THE DATA:
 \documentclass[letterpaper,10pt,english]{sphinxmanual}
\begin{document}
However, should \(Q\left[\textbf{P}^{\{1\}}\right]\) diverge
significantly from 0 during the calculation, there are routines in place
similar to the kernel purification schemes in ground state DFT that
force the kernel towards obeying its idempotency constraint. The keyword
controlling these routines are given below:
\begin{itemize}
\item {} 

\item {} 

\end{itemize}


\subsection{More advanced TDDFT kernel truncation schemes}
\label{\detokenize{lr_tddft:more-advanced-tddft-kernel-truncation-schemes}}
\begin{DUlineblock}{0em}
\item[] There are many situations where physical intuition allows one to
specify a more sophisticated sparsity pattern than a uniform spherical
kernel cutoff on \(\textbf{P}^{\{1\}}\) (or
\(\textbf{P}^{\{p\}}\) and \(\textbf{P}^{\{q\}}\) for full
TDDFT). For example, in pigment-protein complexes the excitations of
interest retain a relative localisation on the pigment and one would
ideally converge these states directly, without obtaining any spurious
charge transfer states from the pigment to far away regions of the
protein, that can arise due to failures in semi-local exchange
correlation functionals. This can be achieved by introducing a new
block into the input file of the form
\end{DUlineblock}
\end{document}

TASK REQUIREMENTS:
Whatever appears in the lines above should be copied exactly.

ANSWER AREA:
 \documentclass[letterpaper,10pt,english]{sphinxmanual}
\begin{document}
However, should \(Q\left[\textbf{P}^{\{1\}}\right]\) diverge
significantly from 0 during the calculation, there are routines in place
similar to the kernel purification schemes in ground state DFT that
force the kernel towards obeying its idempotency constraint. The keyword
controlling these routines are given below:
\begin{itemize}
\item {} 

\item {} 

\end{itemize}


\subsection{More advanced TDDFT kernel truncation schemes}
\label{\detokenize{lr_tddft:more-advanced-tddft-kernel-truncation-schemes}}
\begin{DUlineblock}{0em}
\item[] There are many situations where physical intuition allows one to
specify a more sophisticated sparsity pattern than a uniform spherical
kernel cutoff on \(\textbf{P}^{\{1\}}\) (or
\(\textbf{P}^{\{p\}}\) and \(\textbf{P}^{\{q\}}\) for full
TDDFT). For example, in pigment-protein complexes the excitations of
interest retain a relative localisation on the pigment and one would
ideally converge these states directly, without obtaining any spurious
charge transfer states from the pigment to far away regions of the
protein, that can arise due to failures in semi-local exchange
correlation functionals. This can be achieved by introducing a new
block into the input file of the form
\end{DUlineblock}
\end{document}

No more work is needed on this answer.